Anyway. Need to go to the Post Office to get my photos done (A 300yd walk, which is going to take me about half an hour each way, since I’ll need to rest a few times). So obviously, I want to phone ahead and find out if the post office has a photo booth. And lo, it’s the only post office in the area that doesn’t have a local number, it goes straight to the Post Office’s switchboard – Where they’re not going to know if it’s got a bloody photo booth or not. So I might be making a half-mile round trip, and wasting most of my afternoon, for nothing.

And finally, have had to order a copy of my council tax bill becuase they need two forms of ID, and one of them has to be either a utility bill (I get mine electronically), a council tax bill (yearly, so not within the three-month bracket), or a rent book (I’m mortgaged). Which will take “A few days” to be dispatched.

And then it’s going to take about a fortnight to be processed, and then another ten days or so to arrive. So about a month to wait, really, from the day that I send it off.

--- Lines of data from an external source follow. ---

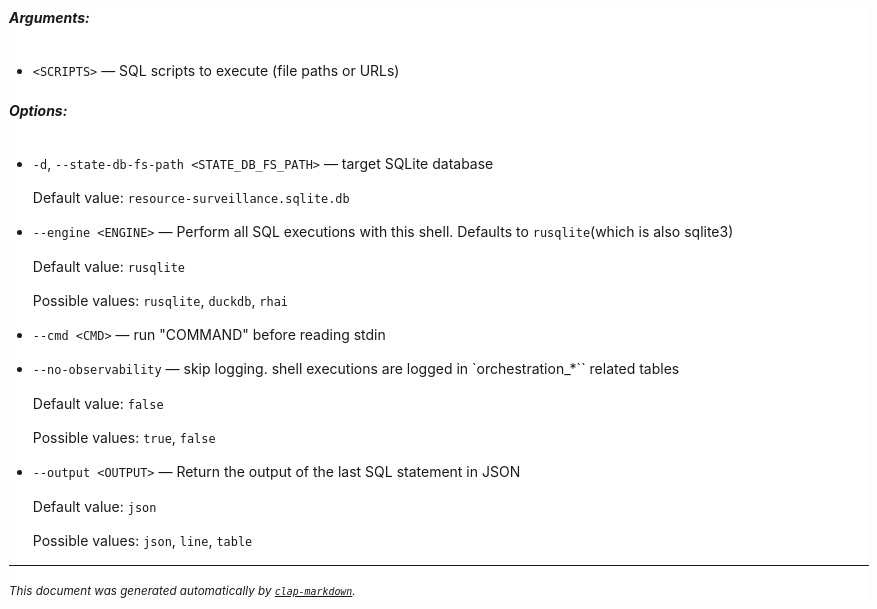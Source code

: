 ###### **Arguments:**

* `<SCRIPTS>` — SQL scripts to execute (file paths or URLs)

###### **Options:**

* `-d`, `--state-db-fs-path <STATE_DB_FS_PATH>` — target SQLite database

  Default value: `resource-surveillance.sqlite.db`
* `--engine <ENGINE>` — Perform all SQL executions with this shell. Defaults to `rusqlite`(which is also sqlite3)

  Default value: `rusqlite`

  Possible values: `rusqlite`, `duckdb`, `rhai`

* `--cmd <CMD>` — run "COMMAND" before reading stdin
* `--no-observability` — skip logging. shell executions are logged in `orchestration_*`` related tables

  Default value: `false`

  Possible values: `true`, `false`

* `--output <OUTPUT>` — Return the output of the last SQL statement in JSON

  Default value: `json`

  Possible values: `json`, `line`, `table`




<hr/>

<small><i>
    This document was generated automatically by
    <a href="https://crates.io/crates/clap-markdown"><code>clap-markdown</code></a>.
</i></small>

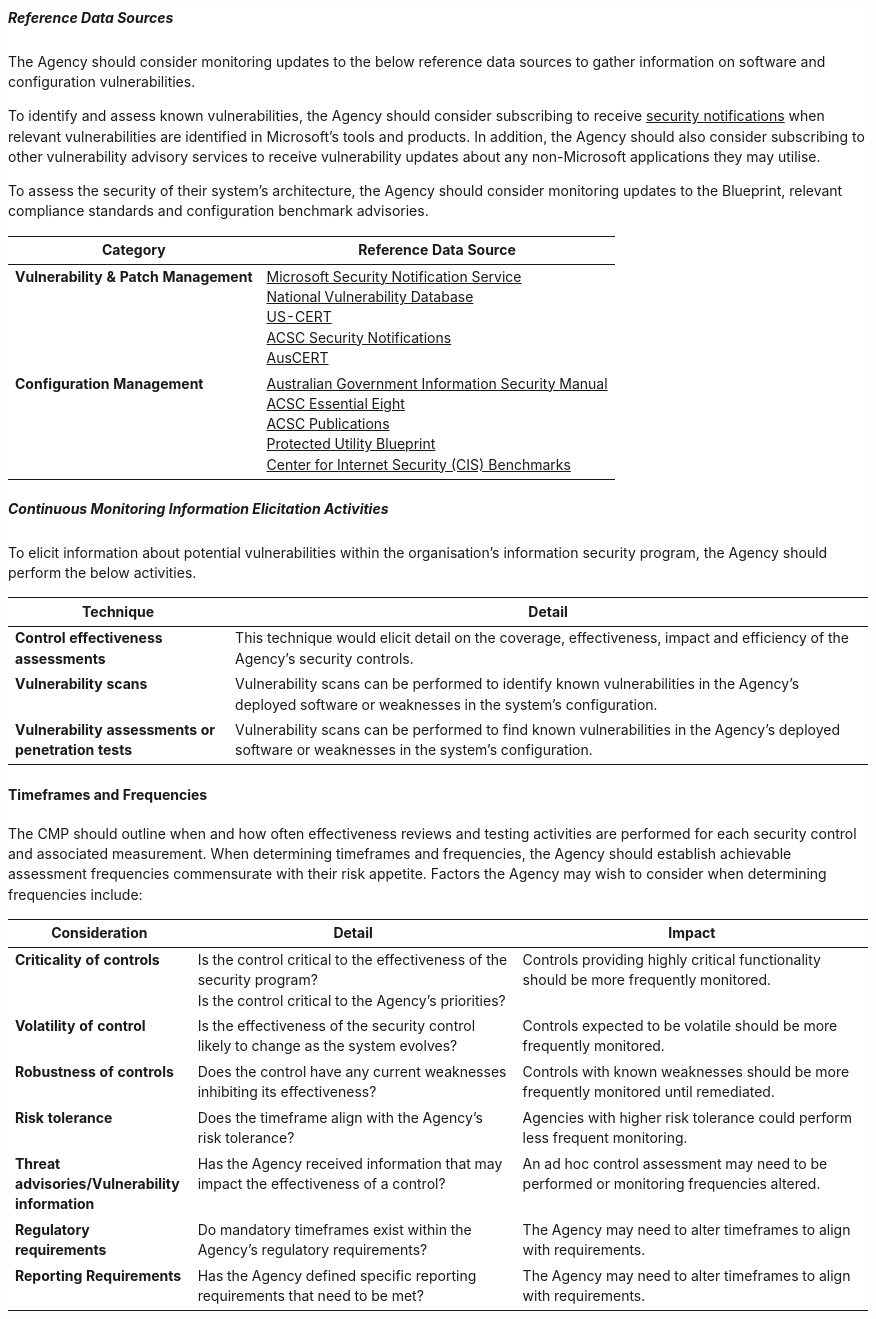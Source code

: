 ##### Reference Data Sources

The Agency should consider monitoring updates to the below reference data sources to gather information on software and configuration vulnerabilities.

To identify and assess known vulnerabilities, the Agency should consider subscribing to receive [security notifications](https://www.microsoft.com/en-us/msrc/technical-security-notifications?rtc=1) when relevant vulnerabilities are identified in Microsoft’s tools and products. In addition, the Agency should also consider subscribing to other vulnerability advisory services to receive vulnerability updates about any non-Microsoft applications they may utilise.

To assess the security of their system’s architecture, the Agency should consider monitoring updates to the Blueprint, relevant compliance standards and configuration benchmark advisories.

|Category  |Reference Data Source  |
|---------|---------|
|**Vulnerability & Patch Management**|[Microsoft Security Notification Service](https://www.microsoft.com/en-us/msrc/technical-security-notifications?rtc=1) </br> [National Vulnerability Database](https://nvd.nist.gov/vuln/data-feeds) </br> [US-CERT](https://us-cert.cisa.gov/mailing-lists-and-feeds) </br> [ACSC Security Notifications](https://www.cyber.gov.au/acsc/register) </br> [AusCERT](https://www.auscert.org.au/resources/security-bulletins/)|
|**Configuration Management**     |[Australian Government Information Security Manual](https://www.cyber.gov.au/acsc/view-all-content/ism) </br> [ACSC Essential Eight](https://www.cyber.gov.au/acsc/view-all-content/essential-eight) </br> [ACSC Publications](https://www.cyber.gov.au/acsc/view-all-content/publications) </br> [Protected Utility Blueprint](https://desktop.gov.au/) </br> [Center for Internet Security (CIS) Benchmarks](https://www.cisecurity.org/cis-benchmarks/)|

##### Continuous Monitoring Information Elicitation Activities

To elicit information about potential vulnerabilities within the organisation’s information security program, the Agency should perform the below activities.

|Technique  |Detail  |
|---------|---------|
|**Control effectiveness assessments**|This technique would elicit detail on the coverage, effectiveness, impact and efficiency of the Agency’s security controls.|
|**Vulnerability scans**|Vulnerability scans can be performed to identify known vulnerabilities in the Agency’s deployed software or weaknesses in the system’s configuration.|
|**Vulnerability assessments or penetration tests**|Vulnerability scans can be performed to find known vulnerabilities in the Agency’s deployed software or weaknesses in the system’s configuration.|

#### Timeframes and Frequencies

The CMP should outline when and how often effectiveness reviews and testing activities are performed for each security control and associated measurement. When determining timeframes and frequencies, the Agency should establish achievable assessment frequencies commensurate with their risk appetite. Factors the Agency may wish to consider when determining frequencies include:

|Consideration  |Detail  |Impact  |
|---------|---------|---------|
|**Criticality of controls**|Is the control critical to the effectiveness of the security program? </br> Is the control critical to the Agency’s priorities?|Controls providing highly critical functionality should be more frequently monitored.|
|**Volatility of control**|Is the effectiveness of the security control likely to change as the system evolves?|Controls expected to be volatile should be more frequently monitored.|
|**Robustness of controls**|Does the control have any current weaknesses inhibiting its effectiveness?|Controls with known weaknesses should be more frequently monitored until remediated.|
|**Risk tolerance**|Does the timeframe align with the Agency’s risk tolerance?|Agencies with higher risk tolerance could perform less frequent monitoring.|
|**Threat advisories/Vulnerability information**|Has the Agency received information that may impact the effectiveness of a control?|An ad hoc control assessment may need to be performed or monitoring frequencies altered.|
|**Regulatory requirements**|Do mandatory timeframes exist within the Agency’s regulatory requirements?|The Agency may need to alter timeframes to align with requirements.|
|**Reporting Requirements**|Has the Agency defined specific reporting requirements that need to be met?|The Agency may need to alter timeframes to align with requirements.|
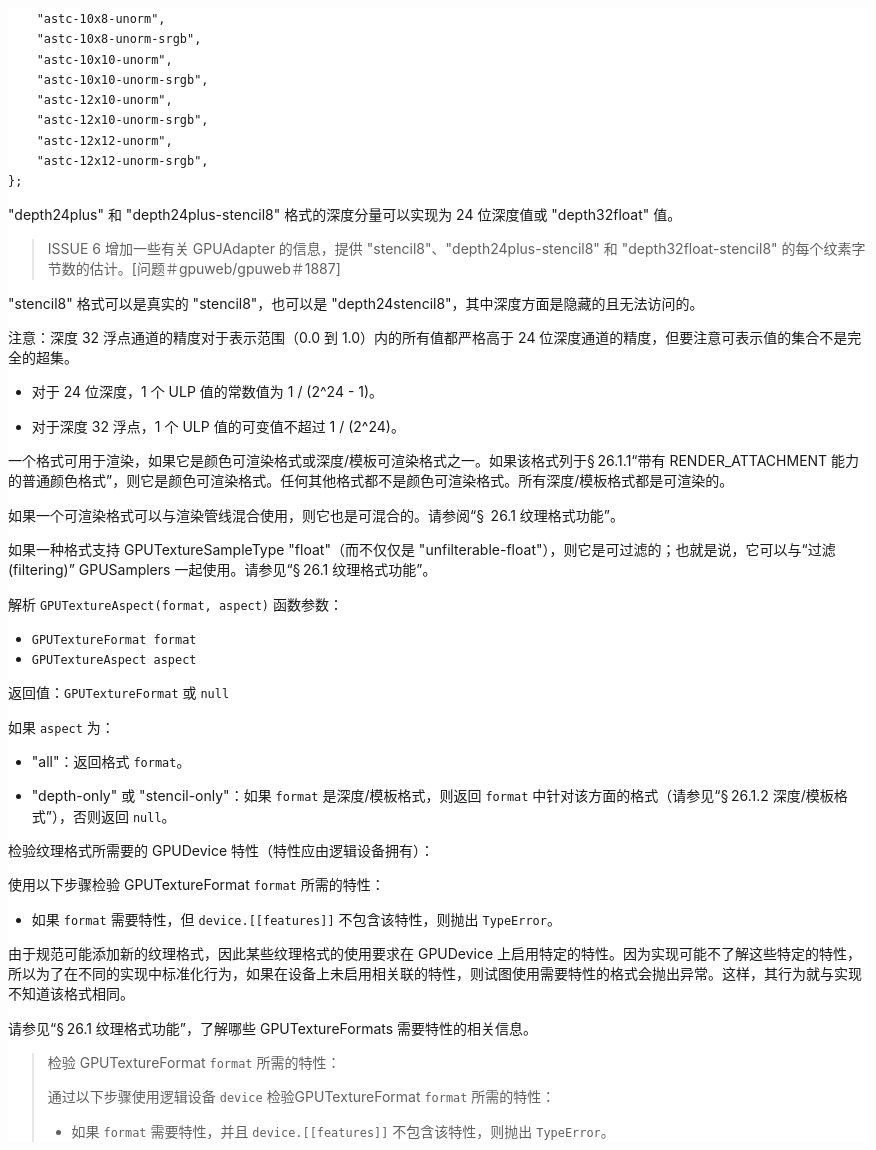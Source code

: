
```
    "astc-10x8-unorm",
    "astc-10x8-unorm-srgb",
    "astc-10x10-unorm",
    "astc-10x10-unorm-srgb",
    "astc-12x10-unorm",
    "astc-12x10-unorm-srgb",
    "astc-12x12-unorm",
    "astc-12x12-unorm-srgb",
};
```
"depth24plus" 和 "depth24plus-stencil8" 格式的深度分量可以实现为 24 位深度值或 "depth32float" 值。

> ISSUE 6  增加一些有关 GPUAdapter 的信息，提供 "stencil8"、"depth24plus-stencil8" 和 "depth32float-stencil8" 的每个纹素字节数的估计。[问题＃gpuweb/gpuweb＃1887]

"stencil8" 格式可以是真实的 "stencil8"，也可以是 "depth24stencil8"，其中深度方面是隐藏的且无法访问的。

注意：深度 32 浮点通道的精度对于表示范围（0.0 到 1.0）内的所有值都严格高于 24 位深度通道的精度，但要注意可表示值的集合不是完全的超集。

- 对于 24 位深度，1 个 ULP 值的常数值为 1 / (2^24 - 1)。

- 对于深度 32 浮点，1 个 ULP 值的可变值不超过 1 / (2^24)。

一个格式可用于渲染，如果它是颜色可渲染格式或深度/模板可渲染格式之一。如果该格式列于§ 26.1.1“带有 RENDER_ATTACHMENT 能力的普通颜色格式”，则它是颜色可渲染格式。任何其他格式都不是颜色可渲染格式。所有深度/模板格式都是可渲染的。

如果一个可渲染格式可以与渲染管线混合使用，则它也是可混合的。请参阅“§  26.1 纹理格式功能”。

如果一种格式支持 GPUTextureSampleType "float"（而不仅仅是 "unfilterable-float"），则它是可过滤的；也就是说，它可以与“过滤(filtering)” GPUSamplers 一起使用。请参见“§ 26.1 纹理格式功能”。

解析 `GPUTextureAspect(format, aspect)` 函数参数：

- `GPUTextureFormat format`
- `GPUTextureAspect aspect`

返回值：`GPUTextureFormat` 或 `null`

如果 `aspect` 为：

- "all"：返回格式 `format`。

- "depth-only" 或 "stencil-only"：如果 `format` 是深度/模板格式，则返回 `format` 中针对该方面的格式（请参见“§ 26.1.2 深度/模板格式”），否则返回 `null`。

检验纹理格式所需要的 GPUDevice 特性（特性应由逻辑设备拥有）：

使用以下步骤检验 GPUTextureFormat `format` 所需的特性：

- 如果 `format` 需要特性，但 `device.[[features]]` 不包含该特性，则抛出 `TypeError`。 

由于规范可能添加新的纹理格式，因此某些纹理格式的使用要求在 GPUDevice 上启用特定的特性。因为实现可能不了解这些特定的特性，所以为了在不同的实现中标准化行为，如果在设备上未启用相关联的特性，则试图使用需要特性的格式会抛出异常。这样，其行为就与实现不知道该格式相同。

请参见“§ 26.1 纹理格式功能”，了解哪些 GPUTextureFormats 需要特性的相关信息。

> 检验 GPUTextureFormat `format` 所需的特性：
> 
> 通过以下步骤使用逻辑设备 `device` 检验GPUTextureFormat `format` 所需的特性：
> 
> - 如果 `format` 需要特性，并且 `device.[[features]]` 不包含该特性，则抛出 `TypeError`。
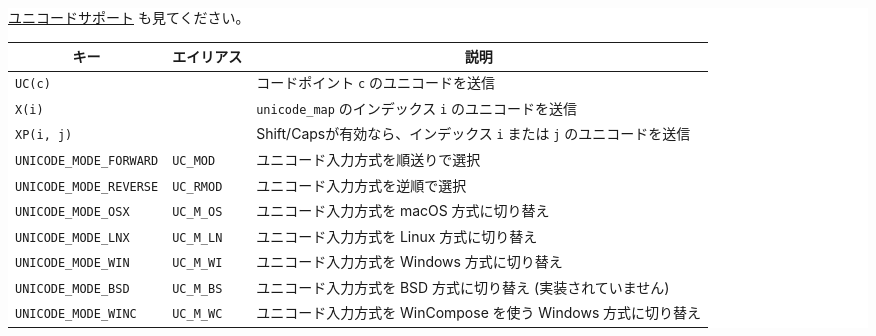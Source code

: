 [ユニコードサポート](ja/feature_unicode.md) も見てください。

|キー                  |エイリアス |説明                                                                  |
|----------------------|-----------|----------------------------------------------------------------------|
|`UC(c)`               |           |コードポイント `c` のユニコードを送信                                 |
|`X(i)`                |           |`unicode_map` のインデックス `i` のユニコードを送信                   |
|`XP(i, j)`            |           |Shift/Capsが有効なら、インデックス `i` または `j` のユニコードを送信  |
|`UNICODE_MODE_FORWARD`|`UC_MOD`   |ユニコード入力方式を順送りで選択                                      |
|`UNICODE_MODE_REVERSE`|`UC_RMOD`  |ユニコード入力方式を逆順で選択                                        |
|`UNICODE_MODE_OSX`    |`UC_M_OS`  |ユニコード入力方式を macOS 方式に切り替え                             |
|`UNICODE_MODE_LNX`    |`UC_M_LN`  |ユニコード入力方式を Linux 方式に切り替え                             |
|`UNICODE_MODE_WIN`    |`UC_M_WI`  |ユニコード入力方式を Windows 方式に切り替え                           |
|`UNICODE_MODE_BSD`    |`UC_M_BS`  |ユニコード入力方式を BSD 方式に切り替え (実装されていません)          |
|`UNICODE_MODE_WINC`   |`UC_M_WC`  |ユニコード入力方式を WinCompose を使う Windows 方式に切り替え         |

Cost of this bus pass – Already up to £23 (and there’s no guarantee that it’ll get processed at all). Plus the £10 for the nondisabled discount card that I’ve already bought, and the £2 for the disabled discount card that I’m still going to have to buy, and that’s £35. For £3 off a swim, I have to do ten swims to make back the cost of the pass. So that’s about a month. Fuckssakes.

Being disabled is basically just a matter of the paperwork heaping up until it kills you.

The Fabled Physio Pack

Thought I may as well scan this, since it’s useful info for bendies of all stripes. This is the thing that’s send from UCLH to the GPs of people with hypermobility syndromes, to be put onto their files permanently and basically to be given to their physiotherapists from now until the proverbial cows come home.


The missing words on page 3 are “Report sexual and reproductive difficulty” and the missing words on 6 are “Graduated exercise programmes” because the scanner was set to automatically crop, and so it lost some words.


They’re a good start, and there’s stuff in there to kow even if you aren’t a physio. And the references all make for good reading too.

HMS1 001 HMS2 001 HMS3 001 HMS4 001 HMS5 001 HMS6 001 HMS7 001 HMS8 001

Well, that was quick


I posted my PIP2 (“How your disability affects you”) form on about the 31st of August.


Got this today, saying that it’s been processed and that I can expect to get my assessment date within 12-16 weeks. So about four months. It rings wrong to me that their nurse or physiotherapist can see me for an hour, and overrule the professional opinion of a consultant rheumatologist who knows me pretty well, and the UK’s leading specialist in hypermobility who has also personally seen me, but ours is not to question why.


Now someone is going to have to read my 6,500-word essay on “Why I Am So Disappointing” and then give that to the assessor.


Come to think of it, I don’t know what the original letter is for, if they’re going to assess me themselves anyway. Maybe so that they can form a preconcieved picture of what I’ll be like before meeting me, and then be shocked when I don’t look or act like that. Or maybe just so that I’m particularly ground-down and woeful from having to ennumerate my flaws in print. Or, charitably, to give me crib notes for before I go along to the assessment.


Either way, it’s ATOS that have me, not Capita. So that’s… A thing.